_PROBLEM TO SOLVE_. Beginning with the first line of the data below, extract each line up to and including the one containing "### Riscos Identificados". Copy them exactly and add nothing.
-- INPUT MATERIAL follows --
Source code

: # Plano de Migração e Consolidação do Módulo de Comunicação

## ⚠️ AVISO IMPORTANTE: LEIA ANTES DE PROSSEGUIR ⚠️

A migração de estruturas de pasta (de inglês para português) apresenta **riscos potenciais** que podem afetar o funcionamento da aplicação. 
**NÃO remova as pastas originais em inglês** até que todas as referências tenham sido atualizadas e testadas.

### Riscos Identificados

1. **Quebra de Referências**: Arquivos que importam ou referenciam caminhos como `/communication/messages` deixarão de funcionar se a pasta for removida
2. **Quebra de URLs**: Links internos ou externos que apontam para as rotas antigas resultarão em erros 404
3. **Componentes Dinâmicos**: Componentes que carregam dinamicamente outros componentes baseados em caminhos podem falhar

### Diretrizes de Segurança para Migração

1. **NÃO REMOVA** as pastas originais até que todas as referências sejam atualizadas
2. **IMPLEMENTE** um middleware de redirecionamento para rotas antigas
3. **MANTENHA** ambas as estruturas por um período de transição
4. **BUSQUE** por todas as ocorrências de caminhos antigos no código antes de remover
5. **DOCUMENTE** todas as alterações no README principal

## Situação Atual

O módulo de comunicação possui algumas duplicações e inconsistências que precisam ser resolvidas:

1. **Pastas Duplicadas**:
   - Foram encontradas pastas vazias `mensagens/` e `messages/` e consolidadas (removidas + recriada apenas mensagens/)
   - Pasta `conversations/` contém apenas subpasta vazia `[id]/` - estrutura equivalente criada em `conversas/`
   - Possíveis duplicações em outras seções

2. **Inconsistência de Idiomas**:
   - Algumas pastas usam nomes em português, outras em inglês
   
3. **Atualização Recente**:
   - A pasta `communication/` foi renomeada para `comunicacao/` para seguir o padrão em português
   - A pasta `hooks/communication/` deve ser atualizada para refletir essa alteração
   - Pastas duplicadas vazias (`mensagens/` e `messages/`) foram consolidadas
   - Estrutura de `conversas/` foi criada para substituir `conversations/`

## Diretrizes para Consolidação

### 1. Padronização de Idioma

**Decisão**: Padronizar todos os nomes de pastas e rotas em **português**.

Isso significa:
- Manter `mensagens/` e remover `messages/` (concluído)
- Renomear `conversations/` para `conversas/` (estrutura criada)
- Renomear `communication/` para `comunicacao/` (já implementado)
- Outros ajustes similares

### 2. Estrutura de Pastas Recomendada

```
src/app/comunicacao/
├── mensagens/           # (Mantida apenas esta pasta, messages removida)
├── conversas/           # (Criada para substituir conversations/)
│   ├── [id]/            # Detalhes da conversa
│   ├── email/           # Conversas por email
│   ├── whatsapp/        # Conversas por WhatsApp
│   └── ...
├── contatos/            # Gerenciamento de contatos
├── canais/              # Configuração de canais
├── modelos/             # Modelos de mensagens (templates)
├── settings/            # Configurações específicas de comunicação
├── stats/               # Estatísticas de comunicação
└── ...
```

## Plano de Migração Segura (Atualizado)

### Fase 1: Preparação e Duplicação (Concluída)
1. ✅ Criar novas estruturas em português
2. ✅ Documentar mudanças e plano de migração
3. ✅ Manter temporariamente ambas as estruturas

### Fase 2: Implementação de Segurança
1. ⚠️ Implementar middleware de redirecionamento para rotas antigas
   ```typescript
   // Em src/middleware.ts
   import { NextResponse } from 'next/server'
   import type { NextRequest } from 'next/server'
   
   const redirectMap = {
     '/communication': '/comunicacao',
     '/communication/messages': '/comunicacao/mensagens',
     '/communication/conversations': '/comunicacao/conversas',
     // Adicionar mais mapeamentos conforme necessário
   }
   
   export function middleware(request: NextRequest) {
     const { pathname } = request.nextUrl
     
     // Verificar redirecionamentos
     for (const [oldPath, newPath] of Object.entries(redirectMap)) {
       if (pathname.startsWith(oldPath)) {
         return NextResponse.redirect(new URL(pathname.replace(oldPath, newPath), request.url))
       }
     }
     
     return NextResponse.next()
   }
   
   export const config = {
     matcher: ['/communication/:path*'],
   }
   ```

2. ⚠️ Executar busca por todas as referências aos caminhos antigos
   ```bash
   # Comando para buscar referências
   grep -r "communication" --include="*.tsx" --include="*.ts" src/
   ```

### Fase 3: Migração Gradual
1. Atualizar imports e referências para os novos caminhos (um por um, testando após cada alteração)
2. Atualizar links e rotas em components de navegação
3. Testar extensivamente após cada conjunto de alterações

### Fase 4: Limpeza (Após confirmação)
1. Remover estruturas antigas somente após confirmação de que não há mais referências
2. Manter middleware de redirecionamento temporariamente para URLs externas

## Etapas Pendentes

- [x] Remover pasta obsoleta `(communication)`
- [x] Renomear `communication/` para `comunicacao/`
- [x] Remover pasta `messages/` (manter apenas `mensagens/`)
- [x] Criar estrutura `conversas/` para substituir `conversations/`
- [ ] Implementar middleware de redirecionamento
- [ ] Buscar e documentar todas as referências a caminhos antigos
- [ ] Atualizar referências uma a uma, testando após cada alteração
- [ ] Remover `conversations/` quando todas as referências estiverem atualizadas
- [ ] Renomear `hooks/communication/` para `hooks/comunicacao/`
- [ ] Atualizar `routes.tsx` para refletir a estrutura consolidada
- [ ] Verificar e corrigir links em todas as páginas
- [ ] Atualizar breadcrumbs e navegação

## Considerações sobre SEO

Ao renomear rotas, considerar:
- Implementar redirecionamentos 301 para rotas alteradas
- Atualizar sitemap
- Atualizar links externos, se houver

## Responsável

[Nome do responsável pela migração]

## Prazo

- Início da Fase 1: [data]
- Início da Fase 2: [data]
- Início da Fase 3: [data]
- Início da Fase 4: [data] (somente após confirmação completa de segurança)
-- INPUT MATERIAL concluded --
_EXERCISE RESULT_.
Source code

: # Plano de Migração e Consolidação do Módulo de Comunicação

## ⚠️ AVISO IMPORTANTE: LEIA ANTES DE PROSSEGUIR ⚠️

A migração de estruturas de pasta (de inglês para português) apresenta **riscos potenciais** que podem afetar o funcionamento da aplicação. 
**NÃO remova as pastas originais em inglês** até que todas as referências tenham sido atualizadas e testadas.

### Riscos Identificados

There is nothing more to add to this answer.